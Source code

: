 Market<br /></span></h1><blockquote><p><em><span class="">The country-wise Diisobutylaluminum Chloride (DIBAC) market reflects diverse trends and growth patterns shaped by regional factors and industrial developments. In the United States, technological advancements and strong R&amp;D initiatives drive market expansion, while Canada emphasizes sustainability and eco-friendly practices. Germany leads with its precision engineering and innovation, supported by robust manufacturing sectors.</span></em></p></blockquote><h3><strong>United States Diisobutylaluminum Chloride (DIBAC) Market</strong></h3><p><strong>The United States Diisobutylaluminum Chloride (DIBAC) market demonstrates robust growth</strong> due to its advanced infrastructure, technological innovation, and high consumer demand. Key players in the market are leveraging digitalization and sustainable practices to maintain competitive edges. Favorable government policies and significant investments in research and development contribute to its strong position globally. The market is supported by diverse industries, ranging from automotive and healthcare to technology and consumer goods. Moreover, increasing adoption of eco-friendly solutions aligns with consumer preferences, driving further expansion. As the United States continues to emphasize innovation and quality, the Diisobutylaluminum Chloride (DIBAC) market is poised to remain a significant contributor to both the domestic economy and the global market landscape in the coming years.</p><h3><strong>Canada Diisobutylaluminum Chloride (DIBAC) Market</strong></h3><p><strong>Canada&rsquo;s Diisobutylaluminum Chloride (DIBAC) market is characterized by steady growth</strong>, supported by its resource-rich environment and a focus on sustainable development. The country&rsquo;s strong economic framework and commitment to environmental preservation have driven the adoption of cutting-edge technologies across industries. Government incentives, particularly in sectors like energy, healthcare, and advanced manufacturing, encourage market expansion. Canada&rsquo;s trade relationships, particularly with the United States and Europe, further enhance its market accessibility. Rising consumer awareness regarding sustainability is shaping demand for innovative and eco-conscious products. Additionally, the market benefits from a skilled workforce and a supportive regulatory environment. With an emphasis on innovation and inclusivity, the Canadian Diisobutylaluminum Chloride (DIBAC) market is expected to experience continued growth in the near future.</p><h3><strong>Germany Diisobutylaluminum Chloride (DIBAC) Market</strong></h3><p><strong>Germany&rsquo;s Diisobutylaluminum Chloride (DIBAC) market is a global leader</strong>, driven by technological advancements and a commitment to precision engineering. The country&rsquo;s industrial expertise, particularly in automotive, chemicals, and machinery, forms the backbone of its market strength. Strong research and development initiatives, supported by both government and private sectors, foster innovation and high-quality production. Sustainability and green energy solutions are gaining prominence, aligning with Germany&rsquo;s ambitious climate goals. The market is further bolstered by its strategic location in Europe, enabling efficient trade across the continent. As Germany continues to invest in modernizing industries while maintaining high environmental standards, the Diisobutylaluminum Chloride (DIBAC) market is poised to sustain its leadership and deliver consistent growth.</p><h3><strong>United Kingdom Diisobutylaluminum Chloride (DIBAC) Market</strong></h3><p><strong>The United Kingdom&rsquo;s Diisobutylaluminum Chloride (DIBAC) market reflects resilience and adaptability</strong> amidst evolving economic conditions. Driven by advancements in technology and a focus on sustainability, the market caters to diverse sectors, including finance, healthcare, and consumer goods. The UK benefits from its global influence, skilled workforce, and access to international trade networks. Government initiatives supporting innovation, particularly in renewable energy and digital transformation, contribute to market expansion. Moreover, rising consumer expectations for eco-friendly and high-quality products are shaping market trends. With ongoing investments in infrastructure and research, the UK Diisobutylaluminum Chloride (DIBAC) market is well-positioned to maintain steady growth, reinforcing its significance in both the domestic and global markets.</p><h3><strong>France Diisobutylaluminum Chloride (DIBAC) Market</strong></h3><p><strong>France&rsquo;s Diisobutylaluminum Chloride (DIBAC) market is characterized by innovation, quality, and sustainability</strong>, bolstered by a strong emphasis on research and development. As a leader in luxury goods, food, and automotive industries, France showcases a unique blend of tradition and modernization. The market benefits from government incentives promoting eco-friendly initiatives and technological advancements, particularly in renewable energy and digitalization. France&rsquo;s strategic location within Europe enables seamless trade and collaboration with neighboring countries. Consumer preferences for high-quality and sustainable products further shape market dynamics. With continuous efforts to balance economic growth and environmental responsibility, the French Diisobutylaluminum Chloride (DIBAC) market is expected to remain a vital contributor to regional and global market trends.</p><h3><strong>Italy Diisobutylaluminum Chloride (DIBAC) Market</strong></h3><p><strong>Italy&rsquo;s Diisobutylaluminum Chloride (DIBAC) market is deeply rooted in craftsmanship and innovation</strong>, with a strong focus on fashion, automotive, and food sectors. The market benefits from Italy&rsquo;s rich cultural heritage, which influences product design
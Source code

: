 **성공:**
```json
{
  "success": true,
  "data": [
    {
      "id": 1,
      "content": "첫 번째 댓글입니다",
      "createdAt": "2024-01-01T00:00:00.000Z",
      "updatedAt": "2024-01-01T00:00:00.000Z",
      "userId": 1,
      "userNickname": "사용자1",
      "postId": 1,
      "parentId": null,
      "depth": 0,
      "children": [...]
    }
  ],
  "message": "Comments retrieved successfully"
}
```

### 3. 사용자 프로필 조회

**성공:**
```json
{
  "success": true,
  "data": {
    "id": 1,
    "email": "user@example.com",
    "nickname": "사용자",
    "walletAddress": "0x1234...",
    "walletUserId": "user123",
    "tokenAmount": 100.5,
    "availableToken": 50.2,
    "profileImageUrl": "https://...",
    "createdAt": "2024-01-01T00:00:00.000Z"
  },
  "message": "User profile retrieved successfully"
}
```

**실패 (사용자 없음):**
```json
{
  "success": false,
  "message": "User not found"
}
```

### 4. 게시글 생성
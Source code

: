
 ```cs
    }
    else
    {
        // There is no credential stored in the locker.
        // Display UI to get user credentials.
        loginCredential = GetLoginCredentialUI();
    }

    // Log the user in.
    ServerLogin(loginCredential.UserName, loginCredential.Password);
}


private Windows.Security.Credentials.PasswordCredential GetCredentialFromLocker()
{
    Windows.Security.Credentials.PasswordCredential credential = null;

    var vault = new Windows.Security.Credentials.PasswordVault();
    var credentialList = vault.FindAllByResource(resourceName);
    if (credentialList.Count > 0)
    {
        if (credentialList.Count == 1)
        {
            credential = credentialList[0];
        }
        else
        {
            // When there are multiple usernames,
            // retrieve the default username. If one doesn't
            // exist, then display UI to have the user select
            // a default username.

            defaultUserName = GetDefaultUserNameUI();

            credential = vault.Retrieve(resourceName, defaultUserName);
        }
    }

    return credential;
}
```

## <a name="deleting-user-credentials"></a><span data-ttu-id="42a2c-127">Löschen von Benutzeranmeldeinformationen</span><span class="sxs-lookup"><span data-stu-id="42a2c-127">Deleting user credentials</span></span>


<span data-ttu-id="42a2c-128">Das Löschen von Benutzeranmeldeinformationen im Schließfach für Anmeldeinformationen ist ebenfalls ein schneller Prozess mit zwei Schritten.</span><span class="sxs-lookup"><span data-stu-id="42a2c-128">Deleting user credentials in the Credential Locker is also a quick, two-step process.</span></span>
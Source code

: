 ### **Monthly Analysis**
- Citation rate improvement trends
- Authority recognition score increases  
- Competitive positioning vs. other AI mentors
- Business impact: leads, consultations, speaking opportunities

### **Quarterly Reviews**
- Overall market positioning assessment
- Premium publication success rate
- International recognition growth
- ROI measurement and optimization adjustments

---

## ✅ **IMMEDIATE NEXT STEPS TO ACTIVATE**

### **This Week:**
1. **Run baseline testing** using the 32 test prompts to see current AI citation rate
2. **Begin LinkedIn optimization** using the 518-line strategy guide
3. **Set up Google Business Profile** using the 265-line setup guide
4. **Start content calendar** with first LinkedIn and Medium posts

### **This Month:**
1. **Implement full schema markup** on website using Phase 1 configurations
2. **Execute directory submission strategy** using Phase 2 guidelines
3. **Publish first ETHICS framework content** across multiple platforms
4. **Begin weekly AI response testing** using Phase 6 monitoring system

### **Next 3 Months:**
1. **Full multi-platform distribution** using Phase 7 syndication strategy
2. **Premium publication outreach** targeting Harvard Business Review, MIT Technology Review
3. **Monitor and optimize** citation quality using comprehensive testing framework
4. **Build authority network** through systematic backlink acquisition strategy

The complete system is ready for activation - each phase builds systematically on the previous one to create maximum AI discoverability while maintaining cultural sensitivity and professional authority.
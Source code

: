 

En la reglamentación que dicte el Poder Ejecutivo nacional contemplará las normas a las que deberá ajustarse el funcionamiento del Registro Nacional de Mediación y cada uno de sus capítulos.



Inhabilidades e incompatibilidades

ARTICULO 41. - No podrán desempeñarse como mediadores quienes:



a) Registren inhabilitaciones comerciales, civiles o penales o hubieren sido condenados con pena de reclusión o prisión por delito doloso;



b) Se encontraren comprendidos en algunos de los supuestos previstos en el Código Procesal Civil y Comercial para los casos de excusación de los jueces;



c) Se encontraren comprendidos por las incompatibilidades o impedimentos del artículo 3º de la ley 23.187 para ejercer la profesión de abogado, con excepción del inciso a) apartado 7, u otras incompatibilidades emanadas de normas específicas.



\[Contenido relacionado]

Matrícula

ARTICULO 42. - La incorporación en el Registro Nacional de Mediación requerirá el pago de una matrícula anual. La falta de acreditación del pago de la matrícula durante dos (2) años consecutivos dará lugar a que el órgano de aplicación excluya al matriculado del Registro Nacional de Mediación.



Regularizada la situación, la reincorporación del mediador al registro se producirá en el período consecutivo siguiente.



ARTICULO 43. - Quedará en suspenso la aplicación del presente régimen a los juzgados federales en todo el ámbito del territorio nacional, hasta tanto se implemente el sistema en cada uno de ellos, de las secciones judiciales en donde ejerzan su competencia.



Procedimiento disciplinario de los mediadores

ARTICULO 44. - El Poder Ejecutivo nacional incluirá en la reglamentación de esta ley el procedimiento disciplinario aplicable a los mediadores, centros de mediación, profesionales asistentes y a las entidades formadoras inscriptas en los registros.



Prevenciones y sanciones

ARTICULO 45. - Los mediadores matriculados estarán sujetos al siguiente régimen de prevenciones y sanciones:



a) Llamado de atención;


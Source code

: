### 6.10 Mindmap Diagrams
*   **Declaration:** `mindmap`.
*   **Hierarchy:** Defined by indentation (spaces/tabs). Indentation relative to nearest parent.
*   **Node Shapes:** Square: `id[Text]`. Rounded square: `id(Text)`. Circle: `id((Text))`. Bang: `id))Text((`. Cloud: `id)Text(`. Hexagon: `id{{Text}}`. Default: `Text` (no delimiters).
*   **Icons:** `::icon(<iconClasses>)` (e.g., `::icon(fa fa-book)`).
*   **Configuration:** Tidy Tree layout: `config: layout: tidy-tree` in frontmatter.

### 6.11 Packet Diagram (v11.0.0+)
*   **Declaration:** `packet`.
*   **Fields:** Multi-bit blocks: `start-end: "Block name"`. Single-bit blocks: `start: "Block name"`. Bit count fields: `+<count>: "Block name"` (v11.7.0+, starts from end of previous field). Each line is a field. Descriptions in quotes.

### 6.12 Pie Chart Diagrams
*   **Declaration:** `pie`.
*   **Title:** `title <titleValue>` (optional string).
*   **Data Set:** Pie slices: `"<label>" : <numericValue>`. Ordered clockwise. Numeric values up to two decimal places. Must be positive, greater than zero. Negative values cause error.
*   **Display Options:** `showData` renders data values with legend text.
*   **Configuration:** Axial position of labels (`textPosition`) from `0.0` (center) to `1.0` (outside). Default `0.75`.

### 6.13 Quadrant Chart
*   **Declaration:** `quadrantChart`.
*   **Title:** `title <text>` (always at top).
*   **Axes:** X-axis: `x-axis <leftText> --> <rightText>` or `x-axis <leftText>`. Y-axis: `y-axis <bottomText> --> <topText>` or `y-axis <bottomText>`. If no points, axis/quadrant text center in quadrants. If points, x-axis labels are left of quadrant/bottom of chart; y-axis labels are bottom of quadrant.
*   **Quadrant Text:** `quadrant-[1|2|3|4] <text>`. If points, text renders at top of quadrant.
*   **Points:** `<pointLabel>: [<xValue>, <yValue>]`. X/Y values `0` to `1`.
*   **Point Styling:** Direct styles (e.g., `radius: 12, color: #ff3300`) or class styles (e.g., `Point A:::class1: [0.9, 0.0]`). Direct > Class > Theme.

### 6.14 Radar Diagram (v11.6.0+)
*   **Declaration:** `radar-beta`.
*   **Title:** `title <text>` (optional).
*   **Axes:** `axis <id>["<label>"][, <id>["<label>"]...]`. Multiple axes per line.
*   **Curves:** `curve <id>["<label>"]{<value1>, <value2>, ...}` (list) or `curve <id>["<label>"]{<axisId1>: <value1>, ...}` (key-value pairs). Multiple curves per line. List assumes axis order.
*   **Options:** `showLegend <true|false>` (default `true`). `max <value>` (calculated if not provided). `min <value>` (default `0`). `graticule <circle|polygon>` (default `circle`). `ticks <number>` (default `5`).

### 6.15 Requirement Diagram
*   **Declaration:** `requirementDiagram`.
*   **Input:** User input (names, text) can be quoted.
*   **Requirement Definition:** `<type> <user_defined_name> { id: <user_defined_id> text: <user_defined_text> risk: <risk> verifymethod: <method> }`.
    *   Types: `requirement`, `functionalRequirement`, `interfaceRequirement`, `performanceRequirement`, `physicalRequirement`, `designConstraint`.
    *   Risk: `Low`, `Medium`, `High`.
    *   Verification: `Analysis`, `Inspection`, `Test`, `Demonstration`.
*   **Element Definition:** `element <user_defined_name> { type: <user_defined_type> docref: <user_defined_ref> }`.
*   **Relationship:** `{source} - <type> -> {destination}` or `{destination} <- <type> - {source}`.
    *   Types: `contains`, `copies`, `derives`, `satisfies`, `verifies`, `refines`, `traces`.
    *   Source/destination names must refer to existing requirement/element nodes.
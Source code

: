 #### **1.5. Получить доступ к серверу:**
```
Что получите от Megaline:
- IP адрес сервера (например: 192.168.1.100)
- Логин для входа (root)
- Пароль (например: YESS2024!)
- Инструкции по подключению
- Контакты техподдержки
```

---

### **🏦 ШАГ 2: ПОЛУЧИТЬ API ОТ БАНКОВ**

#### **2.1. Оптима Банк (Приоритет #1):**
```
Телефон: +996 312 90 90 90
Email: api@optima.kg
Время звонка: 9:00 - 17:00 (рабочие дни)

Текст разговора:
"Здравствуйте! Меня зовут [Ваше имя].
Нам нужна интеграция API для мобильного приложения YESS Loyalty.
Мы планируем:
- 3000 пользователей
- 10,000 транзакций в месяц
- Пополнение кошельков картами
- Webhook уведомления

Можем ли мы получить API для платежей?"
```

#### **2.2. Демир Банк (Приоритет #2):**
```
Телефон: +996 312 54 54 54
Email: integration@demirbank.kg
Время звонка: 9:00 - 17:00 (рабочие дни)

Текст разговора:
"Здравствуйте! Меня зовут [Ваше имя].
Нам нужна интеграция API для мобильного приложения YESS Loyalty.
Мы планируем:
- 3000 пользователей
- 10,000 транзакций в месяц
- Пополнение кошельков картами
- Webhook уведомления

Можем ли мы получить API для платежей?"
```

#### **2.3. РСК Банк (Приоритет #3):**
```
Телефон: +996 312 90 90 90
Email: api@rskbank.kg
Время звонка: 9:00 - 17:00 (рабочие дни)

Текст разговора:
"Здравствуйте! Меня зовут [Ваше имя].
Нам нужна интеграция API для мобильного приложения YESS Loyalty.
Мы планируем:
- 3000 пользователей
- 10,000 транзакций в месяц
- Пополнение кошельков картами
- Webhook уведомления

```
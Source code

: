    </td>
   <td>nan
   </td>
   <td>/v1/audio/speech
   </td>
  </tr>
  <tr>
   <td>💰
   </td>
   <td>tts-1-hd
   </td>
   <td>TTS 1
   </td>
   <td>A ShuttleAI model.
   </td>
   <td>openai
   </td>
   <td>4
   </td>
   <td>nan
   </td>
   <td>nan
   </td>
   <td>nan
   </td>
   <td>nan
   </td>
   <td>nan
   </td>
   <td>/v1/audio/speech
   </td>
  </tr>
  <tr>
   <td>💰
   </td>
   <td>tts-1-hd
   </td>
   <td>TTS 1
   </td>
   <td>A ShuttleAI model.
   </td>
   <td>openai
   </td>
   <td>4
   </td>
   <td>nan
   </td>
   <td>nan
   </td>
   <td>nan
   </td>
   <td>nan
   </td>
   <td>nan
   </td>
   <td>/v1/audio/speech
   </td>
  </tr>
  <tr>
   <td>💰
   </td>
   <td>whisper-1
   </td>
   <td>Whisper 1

------------------------------------------------------------------------

## ABOUT THIS TASK
Search the listing above for the string "labels" and return each line it appears on.

## EXPECTED ANSWER
*   **Configuration:** Axial position of labels (`textPosition`) from `0.0` (center) to `1.0` (outside). Default `0.75`.
*   **Axes:** X-axis: `x-axis <leftText> --> <rightText>` or `x-axis <leftText>`. Y-axis: `y-axis <bottomText> --> <topText>` or `y-axis <bottomText>`. If no points, axis/quadrant text center in quadrants. If points, x-axis labels are left of quadrant/bottom of chart; y-axis labels are bottom of quadrant.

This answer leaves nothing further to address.